Non si può evitare di considerare quello che soggetti come Klaus Schwab, Bill Gates, chiamano “Reset Globale” come un fenomeno multi-dimensionale, pertanto non solo economico, ma ovviamente anche tecnologico, sociale e dall’inevitabile riflesso geopolitico; nonché un punto “nell’orizzonte degli eventi” che perviene al riferimento da forze contrastanti. Nel quadro di questa costellazione di eventi alimentata dai grandi protagonisti internazionali vi sono anche quei processi che spingono il dollaro verso una erosione che sta assumendo una rilevanza maggiore da questa estate – o prima ancora – ad oggi e tale fenomeno suscita riflessioni ambigue poiché parlare del dollaro significa simultaneamente parlare ovviamente anche di globalizzazione. Per intenderci; è piuttosto difficile pensare ad una irriversibilità del mito globalista osservando “il comportamento” del dollaro.

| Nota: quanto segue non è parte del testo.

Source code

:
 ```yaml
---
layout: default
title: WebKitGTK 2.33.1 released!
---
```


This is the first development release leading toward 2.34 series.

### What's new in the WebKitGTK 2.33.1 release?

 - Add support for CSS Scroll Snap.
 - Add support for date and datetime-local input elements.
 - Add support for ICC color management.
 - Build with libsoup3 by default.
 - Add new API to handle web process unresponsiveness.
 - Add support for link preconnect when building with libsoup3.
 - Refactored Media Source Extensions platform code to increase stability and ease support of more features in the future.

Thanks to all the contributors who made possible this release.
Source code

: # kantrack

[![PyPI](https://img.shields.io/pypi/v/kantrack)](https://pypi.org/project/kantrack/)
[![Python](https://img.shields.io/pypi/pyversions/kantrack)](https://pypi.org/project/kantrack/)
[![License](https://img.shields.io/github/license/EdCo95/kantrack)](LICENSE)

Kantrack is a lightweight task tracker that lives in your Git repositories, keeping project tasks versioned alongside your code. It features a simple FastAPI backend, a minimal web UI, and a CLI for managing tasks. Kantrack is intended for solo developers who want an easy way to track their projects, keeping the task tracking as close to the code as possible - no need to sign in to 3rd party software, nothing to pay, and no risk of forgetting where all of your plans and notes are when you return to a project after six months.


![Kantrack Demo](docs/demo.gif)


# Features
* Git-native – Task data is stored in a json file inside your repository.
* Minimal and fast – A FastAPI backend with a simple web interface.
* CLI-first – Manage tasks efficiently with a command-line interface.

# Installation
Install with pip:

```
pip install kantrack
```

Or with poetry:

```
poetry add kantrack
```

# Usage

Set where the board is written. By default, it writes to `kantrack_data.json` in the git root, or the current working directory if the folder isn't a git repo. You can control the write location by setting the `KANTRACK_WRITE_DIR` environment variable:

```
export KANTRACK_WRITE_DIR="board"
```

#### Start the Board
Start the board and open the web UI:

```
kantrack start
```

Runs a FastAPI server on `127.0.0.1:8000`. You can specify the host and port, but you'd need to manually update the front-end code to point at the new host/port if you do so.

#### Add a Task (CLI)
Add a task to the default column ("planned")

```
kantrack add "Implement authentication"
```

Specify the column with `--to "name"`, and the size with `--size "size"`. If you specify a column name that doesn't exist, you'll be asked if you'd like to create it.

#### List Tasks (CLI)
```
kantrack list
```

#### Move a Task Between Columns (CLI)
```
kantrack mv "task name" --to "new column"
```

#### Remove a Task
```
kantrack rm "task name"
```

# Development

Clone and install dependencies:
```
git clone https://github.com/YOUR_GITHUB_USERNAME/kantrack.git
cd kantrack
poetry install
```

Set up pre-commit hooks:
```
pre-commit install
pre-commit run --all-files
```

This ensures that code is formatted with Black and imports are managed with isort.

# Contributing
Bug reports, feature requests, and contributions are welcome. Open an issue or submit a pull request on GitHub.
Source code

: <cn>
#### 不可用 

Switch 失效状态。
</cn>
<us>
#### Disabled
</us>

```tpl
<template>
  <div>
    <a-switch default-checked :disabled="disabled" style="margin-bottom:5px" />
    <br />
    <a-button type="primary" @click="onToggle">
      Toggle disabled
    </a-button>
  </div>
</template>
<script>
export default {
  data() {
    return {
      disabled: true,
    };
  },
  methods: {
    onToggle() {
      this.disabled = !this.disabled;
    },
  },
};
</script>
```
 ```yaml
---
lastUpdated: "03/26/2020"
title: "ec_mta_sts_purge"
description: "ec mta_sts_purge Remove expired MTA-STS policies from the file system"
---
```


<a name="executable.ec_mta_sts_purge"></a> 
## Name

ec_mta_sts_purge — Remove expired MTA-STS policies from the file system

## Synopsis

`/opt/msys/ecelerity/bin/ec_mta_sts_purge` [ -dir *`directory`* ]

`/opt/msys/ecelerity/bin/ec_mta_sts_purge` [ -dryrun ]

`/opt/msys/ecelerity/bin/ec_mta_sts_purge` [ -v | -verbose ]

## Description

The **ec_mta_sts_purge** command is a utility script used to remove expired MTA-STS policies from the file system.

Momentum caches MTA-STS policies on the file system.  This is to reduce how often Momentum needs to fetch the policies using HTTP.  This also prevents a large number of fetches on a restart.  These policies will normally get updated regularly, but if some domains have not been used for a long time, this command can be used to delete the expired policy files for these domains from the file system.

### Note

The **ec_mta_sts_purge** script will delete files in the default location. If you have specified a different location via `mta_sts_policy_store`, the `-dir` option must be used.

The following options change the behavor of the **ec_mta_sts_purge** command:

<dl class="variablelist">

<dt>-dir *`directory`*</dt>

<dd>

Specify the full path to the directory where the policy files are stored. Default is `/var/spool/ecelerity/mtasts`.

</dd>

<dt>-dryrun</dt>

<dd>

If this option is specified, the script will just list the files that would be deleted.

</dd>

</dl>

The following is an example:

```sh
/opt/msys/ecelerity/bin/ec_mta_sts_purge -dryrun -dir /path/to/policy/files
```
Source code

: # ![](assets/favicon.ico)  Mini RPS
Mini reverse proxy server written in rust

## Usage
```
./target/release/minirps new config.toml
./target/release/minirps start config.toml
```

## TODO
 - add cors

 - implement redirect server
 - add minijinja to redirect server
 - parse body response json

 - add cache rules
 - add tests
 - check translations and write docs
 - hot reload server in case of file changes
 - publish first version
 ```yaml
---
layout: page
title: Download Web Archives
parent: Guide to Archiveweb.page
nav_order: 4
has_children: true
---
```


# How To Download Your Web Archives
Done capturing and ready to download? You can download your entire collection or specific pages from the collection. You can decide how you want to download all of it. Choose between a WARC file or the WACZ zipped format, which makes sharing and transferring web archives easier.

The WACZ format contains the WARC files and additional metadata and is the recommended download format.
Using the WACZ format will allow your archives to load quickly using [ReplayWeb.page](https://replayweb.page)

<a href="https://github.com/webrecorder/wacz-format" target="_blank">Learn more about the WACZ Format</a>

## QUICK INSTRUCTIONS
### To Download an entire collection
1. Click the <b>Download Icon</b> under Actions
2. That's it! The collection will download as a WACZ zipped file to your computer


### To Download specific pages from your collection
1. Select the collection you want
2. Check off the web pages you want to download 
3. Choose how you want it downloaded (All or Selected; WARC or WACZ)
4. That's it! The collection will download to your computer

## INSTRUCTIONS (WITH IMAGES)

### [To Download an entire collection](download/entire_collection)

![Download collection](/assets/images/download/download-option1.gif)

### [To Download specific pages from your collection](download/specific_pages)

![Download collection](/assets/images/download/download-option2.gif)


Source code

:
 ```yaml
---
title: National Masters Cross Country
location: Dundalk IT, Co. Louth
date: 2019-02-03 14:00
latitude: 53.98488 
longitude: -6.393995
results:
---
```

Naturalmente, una trattazione equa di questo processo imporrebbe di considerare tutti i fenomeni diretti e indiretti che – soprattutto nelle aree finanziarie, economiche e geopolitiche – stanno agendo a scapito dell’egemonia diffusa del dollaro. La riflessione sarà pertanto inevitabilmente limitata e sbrigativa.

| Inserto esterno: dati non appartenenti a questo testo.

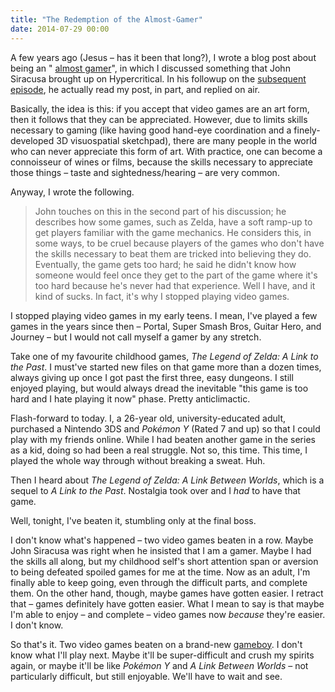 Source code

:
 ```yaml
---
title: "The Redemption of the Almost-Gamer"
date: 2014-07-29 00:00
---
```


A few years ago (Jesus – has it been that long?), I wrote a blog post about being an " [almost gamer](http://ashfurrow.com/blog/2012/04/the-joys-and-sorrows-of-being-an-almost-gamer)", in which I discussed something that John Siracusa brought up on Hypercritical. In his followup on the [subsequent episode](http://5by5.tv/hypercritical/66), he actually read my post, in part, and replied on air.

<!-- more -->

Basically, the idea is this: if you accept that video games are an art form, then it follows that they can be appreciated. However, due to limits skills necessary to gaming (like having good hand-eye coordination and a finely-developed 3D visuospatial sketchpad), there are many people in the world who can never appreciate this form of art. With practice, one can become a connoisseur of wines or films, because the skills necessary to appreciate those things – taste and sightedness/hearing – are very common.

Anyway, I wrote the following.

> John touches on this in the second part of his discussion; he describes how some games, such as Zelda, have a soft ramp-up to get players familiar with the game mechanics. He considers this, in some ways, to be cruel because players of the games who don't have the skills necessary to beat them are tricked into believing they do. Eventually, the game gets too hard; he said he didn't know how someone would feel once they get to the part of the game where it's too hard because he's never had that experience. Well I have, and it kind of sucks. In fact, it's why I stopped playing video games.

I stopped playing video games in my early teens. I mean, I've played a few games in the years since then – Portal, Super Smash Bros, Guitar Hero, and Journey – but I would not call myself a gamer by any stretch.

Take one of my favourite childhood games, _The Legend of Zelda: A Link to the Past_. I must've started new files on that game more than a dozen times, always giving up once I got past the first three, easy dungeons. I still enjoyed playing, but would always dread the inevitable "this game is too hard and I hate playing it now" phase. Pretty anticlimactic.

Flash-forward to today. I, a 26-year old, university-educated adult, purchased a Nintendo 3DS and _Pokémon Y_ (Rated 7 and up) so that I could play with my friends online. While I had beaten another game in the series as a kid, doing so had been a real struggle. Not so, this time. This time, I played the whole way through without breaking a sweat. Huh.

Then I heard about _The Legend of Zelda: A Link Between Worlds_, which is a sequel to _A Link to the Past_. Nostalgia took over and I _had_ to have that game.

Well, tonight, I've beaten it, stumbling only at the final boss.

I don't know what's happened – two video games beaten in a row. Maybe John Siracusa was right when he insisted that I am a gamer. Maybe I had the skills all along, but my childhood self's short attention span or aversion to being defeated spoiled games for me at the time. Now as an adult, I'm finally able to keep going, even through the difficult parts, and complete them. On the other hand, though, maybe games have gotten easier. I retract that – games definitely have gotten easier. What I mean to say is that maybe I'm able to enjoy – and complete – video games now _because_ they're easier. I don't know.

So that's it. Two video games beaten on a brand-new [gameboy](https://twitter.com/ashfurrow/status/490441171999936512). I don't know what I'll play next. Maybe it'll be super-difficult and crush my spirits again, or maybe it'll be like _Pokémon Y_ and _A Link Between Worlds_ – not particularly difficult, but still enjoyable. We'll have to wait and see.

Si potrebbe anche partire da alcune dichiarazioni come quella di Mark Carney, che, come riportava il Sole 24 ore in Estate, al simposio FED di Jackson Hole (Wisconsin) proponeva una valuta digitale globale simile a Libra o Renmindbi per sostituire il dollaro durante l’ascesa progressiva dello stesso Renminbi, esorcizzando così gli effetti destabilizzanti creati dall’egemonia della valuta USA. Carney quindi, in soldoni, sospinge l’ipotesi di una valuta digitale globale che accompagni, ma che sia anche protagonista attiva, dell’erosione del dollaro. ed in effetti, il concetto di “valuta” globale e criptovaluta è qualcosa che effettivamente è in circolo dalla fine degli anni ’80, sia nei romanzi di Fantascienza sia in qualche rivista settoriale, e per “qualche” si intende The Economist, ma di questo ne accennavamo già nel lontano 2016.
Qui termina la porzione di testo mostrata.